## WHAT IS EXPECTED
Below are lines of data; give the number of them that contain "maps", and only that.

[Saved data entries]
== == ==

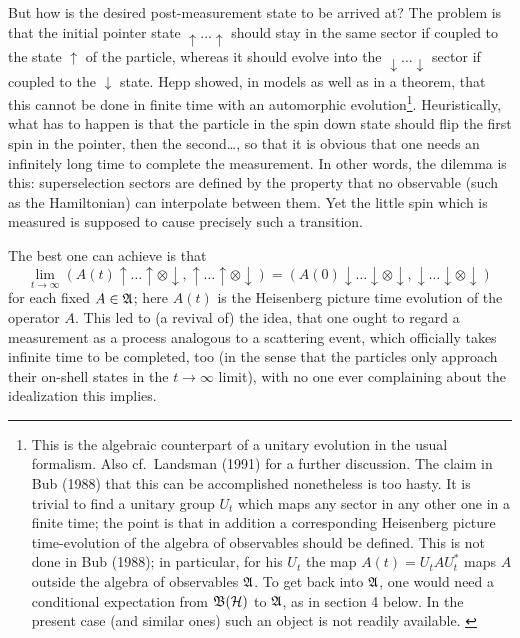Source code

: \documentclass[12pt,titlepage]{article}
\newcommand{\raw}{\rightarrow}
\newcommand{\A}{\frak A}
\newcommand{\B}{\frak B}
\renewcommand{\H}{\mbox{$\cal H$}}
\renewcommand{\ll}{\label}
\newcommand{\fn}{\footnote}
\newcommand{\ot}{\otimes}
\newcommand{\up}{\uparrow}
\newcommand{\dow}{\downarrow}
\newcommand{\Up}{\uparrow\ldots\uparrow}
\newcommand{\Do}{\downarrow\ldots\downarrow}
\begin{document}
But how is the desired post-measurement state to be arrived at? The problem is
that the initial
pointer state $\Up$ should stay in the same sector if coupled to the state
$\up$ of the particle,
whereas it should evolve into the $\Do$ sector if coupled to the $\dow$ state.
Hepp showed, in models
as well as in a theorem,  that this cannot be done in finite time with an
automorphic
evolution\fn{This is the algebraic counterpart of a unitary evolution in the
usual formalism.
Also cf.\ Landsman (1991) for a further discussion. The
claim
in  Bub (1988) that this can be accomplished nonetheless is too hasty. It is
trivial to find a unitary
group $U_t$ which maps any sector in any other one in a finite time; the point
is that in addition  a
corresponding Heisenberg picture time-evolution of the algebra of observables
should be defined. This
is not done in  Bub (1988); in particular, for his $U_t$ the map
$A(t)=U_tAU_t^*$ maps $A$ outside the
algebra of observables $\A$.  To get back into $\A$, one would need a
conditional expectation
from $\B(\H)$ to $\A$, as in section 4 below. In the present case (and similar
ones) such an object
is not readily available. \ll{bub}}. Heuristically, what has to happen is that
the particle in the
spin down state should flip the first spin in the pointer, then the
second\ldots, so that it is
obvious that one needs an infinitely long time to complete the measurement.
 In other words, the dilemma is this: superselection sectors are defined by the
property that no observable (such as the Hamiltonian) can interpolate between
them. Yet the little
spin which is measured is supposed to cause precisely such a transition.

The best one can achieve is that
$$\lim_{t\raw\infty}(A(t)\Up\ot\dow,\Up\ot\dow)=(A(0)\Do\ot\dow,\Do\ot\dow)$$
for each fixed $A\in\A$;
here $A(t)$ is the Heisenberg picture time evolution of the operator $A$.
This led to (a revival of) the idea, that one ought to regard a measurement as
a process analogous
to a scattering event, which  officially takes infinite time to be completed,
too (in the sense that
the particles only approach their on-shell states in the $t\raw\infty$ limit),
with no one ever
complaining about the idealization this implies.
\end{document}
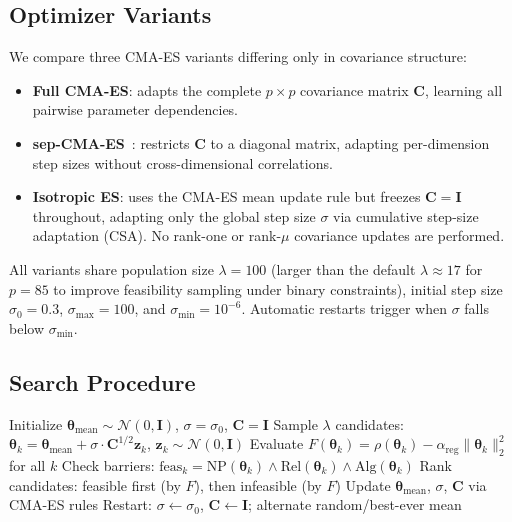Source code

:\documentclass[twoside,11pt]{article}
\newcommand{\btheta}{\boldsymbol{\theta}}
\newcommand{\bC}{\mathbf{C}}
\newcommand{\bI}{\mathbf{I}}
\begin{document}
\subsection{Optimizer Variants}

We compare three CMA-ES variants differing only in covariance structure:

\begin{itemize}
\item \textbf{Full CMA-ES}: adapts the complete $p \times p$ covariance matrix
  $\bC$, learning all pairwise parameter dependencies.
\item \textbf{sep-CMA-ES}~\citep{ros2008simple}: restricts $\bC$ to a diagonal
  matrix, adapting per-dimension step sizes without cross-dimensional correlations.
\item \textbf{Isotropic ES}: uses the CMA-ES mean update rule but freezes
  $\bC = \bI$ throughout, adapting only the global step size $\sigma$ via
  cumulative step-size adaptation (CSA). No rank-one or rank-$\mu$ covariance
  updates are performed.
\end{itemize}

All variants share population size $\lambda = 100$ (larger than the default
$\lambda \approx 17$ for $p = 85$ to improve feasibility sampling under binary
constraints), initial step size $\sigma_0 = 0.3$, $\sigma_{\max} = 100$, and
$\sigma_{\min} = 10^{-6}$. Automatic restarts trigger when $\sigma$ falls below
$\sigma_{\min}$.

\subsection{Search Procedure}

\begin{algorithm}[t]
\caption{Barrier-constrained CMA-ES search}
\label{alg:search}
\begin{algorithmic}[1]
\STATE Initialize $\btheta_{\text{mean}} \sim \mathcal{N}(0, \bI)$, $\sigma = \sigma_0$, $\bC = \bI$
  \STATE Sample $\lambda$ candidates: $\btheta_k = \btheta_{\text{mean}} + \sigma \cdot \bC^{1/2} \mathbf{z}_k$, $\mathbf{z}_k \sim \mathcal{N}(0, \bI)$
  \STATE Evaluate $F(\btheta_k) = \rho(\btheta_k) - \alpha_{\text{reg}}\|\btheta_k\|_2^2$ for all $k$
  \STATE Check barriers: $\text{feas}_k = \text{NP}(\btheta_k) \wedge \text{Rel}(\btheta_k) \wedge \text{Alg}(\btheta_k)$
  \STATE Rank candidates: feasible first (by $F$), then infeasible (by $F$)
  \STATE Update $\btheta_{\text{mean}}$, $\sigma$, $\bC$ via CMA-ES rules
  \IF{$\sigma < \sigma_{\min}$}
    \STATE Restart: $\sigma \gets \sigma_0$, $\bC \gets \bI$; alternate random/best-ever mean
  \ENDIF
\ENDFOR
\end{algorithmic}
\end{algorithm}
\end{document}
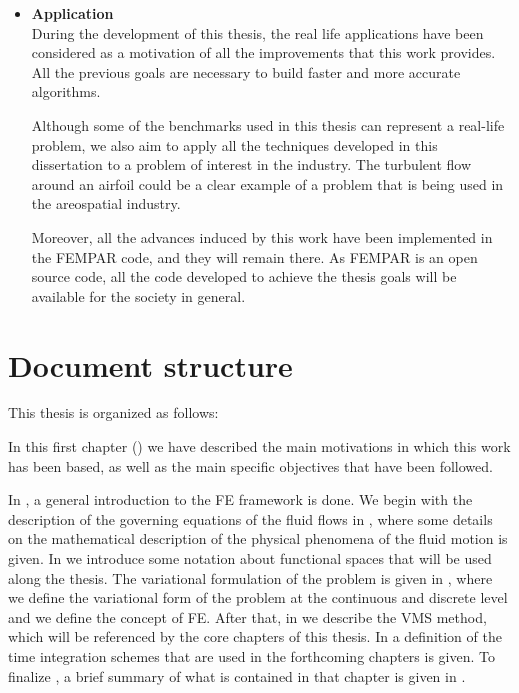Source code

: \begin{itemize}
\item {\bf Application}\\
During the development of this thesis, the real life applications have been considered as a motivation of all the improvements that this work provides. All the previous goals are necessary to build faster and more accurate algorithms.

Although some of the benchmarks used in this thesis can represent a real-life problem, we also aim to apply all the techniques developed in this dissertation to a problem of interest in the industry. The turbulent flow around an airfoil could be a clear example of a problem that is being used in the areospatial industry.

Moreover, all the advances induced by this work have been implemented in the FEMPAR code, and they will remain there. As FEMPAR is an open source code, all the code developed to achieve the thesis goals will be available for the society in general.


\end{itemize}

\section{Document structure}

This thesis is organized as follows:

In this first chapter () we have described the main motivations in which this work has been based, as well as the main specific objectives that have been followed.

In , a general introduction to the FE framework is done. We begin with the description of the governing equations of the fluid flows in , where some details on the mathematical description of the physical phenomena of the fluid motion is given. In  we introduce some notation about functional spaces that will be used along the thesis. The variational formulation of the problem is given in , where we define the variational form of the problem at the continuous and discrete level and we define the concept of FE. After that, in  we describe the VMS method, which will be referenced by the core chapters of this thesis. In  a definition of the time integration schemes that are used in the forthcoming chapters is given. To finalize , a brief summary of what is contained in that chapter is given in .


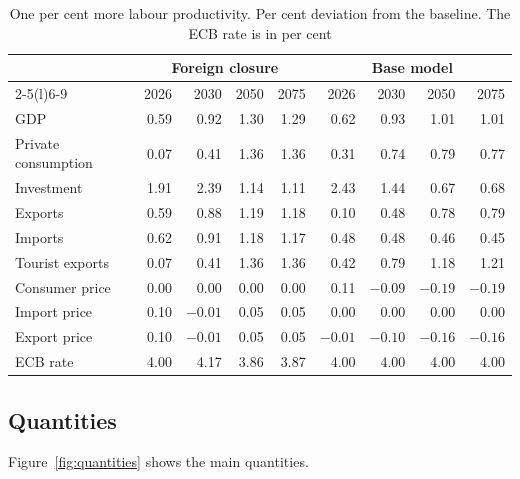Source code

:\documentclass[11pt,a4paper]{article}
\begin{document}
\begin{table}[H]
\centering
\small
\caption{One per cent more labour productivity. Per cent deviation from the baseline. The ECB rate is in per cent}
\label{tab:results}
\begin{tabular}{@{}lrrrrrrrr@{}}
\toprule
 & \multicolumn{4}{c}{Foreign closure} & \multicolumn{4}{c}{Base model} \\
\cmidrule(lr){2-5}\cmidrule(l){6-9}
 & 2026 & 2030 & 2050 & 2075 & 2026 & 2030 & 2050 & 2075 \\
\midrule
GDP & 0.59 & 0.92 & 1.30 & 1.29 & 0.62 & 0.93 & 1.01 & 1.01 \\
Private consumption & 0.07 & 0.41 & 1.36 & 1.36 & 0.31 & 0.74 & 0.79 & 0.77 \\
Investment & 1.91 & 2.39 & 1.14 & 1.11 & 2.43 & 1.44 & 0.67 & 0.68 \\
Exports & 0.59 & 0.88 & 1.19 & 1.18 & 0.10 & 0.48 & 0.78 & 0.79 \\
Imports & 0.62 & 0.91 & 1.18 & 1.17 & 0.48 & 0.48 & 0.46 & 0.45 \\
Tourist exports & 0.07 & 0.41 & 1.36 & 1.36 & 0.42 & 0.79 & 1.18 & 1.21 \\
\midrule
Consumer price & 0.00 & 0.00 & 0.00 & 0.00 & 0.11 & $-0.09$ & $-0.19$ & $-0.19$ \\
Import price & 0.10 & $-0.01$ & 0.05 & 0.05 & 0.00 & 0.00 & 0.00 & 0.00 \\
Export price & 0.10 & $-0.01$ & 0.05 & 0.05 & $-0.01$ & $-0.10$ & $-0.16$ & $-0.16$ \\
ECB rate & 4.00 & 4.17 & 3.86 & 3.87 & 4.00 & 4.00 & 4.00 & 4.00 \\
\bottomrule
\end{tabular}
\end{table}

\subsection{Quantities}

Figure~\ref{fig:quantities} shows the main quantities.
\end{document}
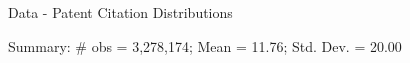 \documentclass[11pt]{beamer}
\begin{document}
\begin{frame}{Data - Patent Citation Distributions}
	\begin{center}
	\begin{figure}\centering\label{Innov7}
	\begin{minipage}[b]{0.45\linewidth}
	\end{minipage}
	\begin{minipage}[b]{0.45\linewidth}
	\end{minipage}
	\end{figure}
	\end{center}
	Summary: \# obs = 3,278,174; Mean = 11.76; Std. Dev. = 20.00
\end{frame}
\end{document}
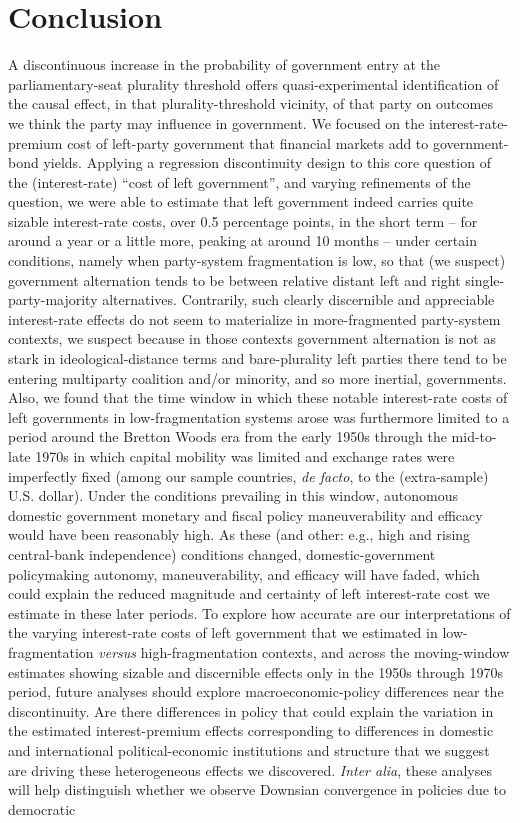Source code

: \documentclass[12pt]{article}
\begin{document}
\section{Conclusion}

A discontinuous increase in the probability of government entry at the  parliamentary-seat plurality threshold offers quasi-experimental identification of the causal effect, in that plurality-threshold vicinity, of that party on outcomes we think the party may influence in government. We focused on the interest-rate-premium cost of left-party government that financial markets add to government-bond yields. Applying a regression discontinuity design to this core question of the (interest-rate) ``cost of left government'', and varying refinements of the question, we were able to estimate that left government indeed carries quite sizable interest-rate costs, over 0.5 percentage points, in the short term -- for around a year or a little more, peaking at around 10 months -- under certain conditions, namely when party-system fragmentation is low, so that (we suspect) government alternation tends to be between relative distant left and right single-party-majority alternatives. Contrarily, such clearly discernible and appreciable interest-rate effects do not seem to materialize in more-fragmented party-system contexts, we suspect because in those contexts government alternation is not as stark in ideological-distance terms and bare-plurality left parties there tend to be entering multiparty coalition and/or minority, and so more inertial, governments. Also, we found that the time window in which these notable interest-rate costs of left governments in low-fragmentation systems arose was furthermore limited to a period around the Bretton Woods era from the early 1950s through the mid-to-late 1970s in which capital mobility was limited and exchange rates were imperfectly fixed (among our sample countries, \textit{de facto}, to the (extra-sample) U.S. dollar). Under the conditions prevailing in this window, autonomous domestic government monetary and fiscal policy maneuverability and efficacy would have been reasonably high. As these (and other: e.g., high and rising central-bank independence) conditions changed, domestic-government policymaking autonomy, maneuverability, and efficacy will have faded, which could explain the reduced magnitude and certainty of left interest-rate cost we estimate in these later periods. To explore how accurate are our interpretations of the varying interest-rate costs of left government that we estimated in low-fragmentation \textit{versus} high-fragmentation contexts, and across the moving-window estimates showing sizable and discernible effects only in the 1950s through 1970s period, future analyses should explore macroeconomic-policy differences near the discontinuity. Are there differences in policy that could explain the variation in the estimated interest-premium effects corresponding to differences in domestic and international political-economic institutions and structure that we suggest are driving these heterogeneous effects we discovered. \textit{Inter alia}, these analyses will help distinguish whether we observe Downsian convergence in policies due to democratic 
\end{document}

== == ==

## ANSWER SPACE
2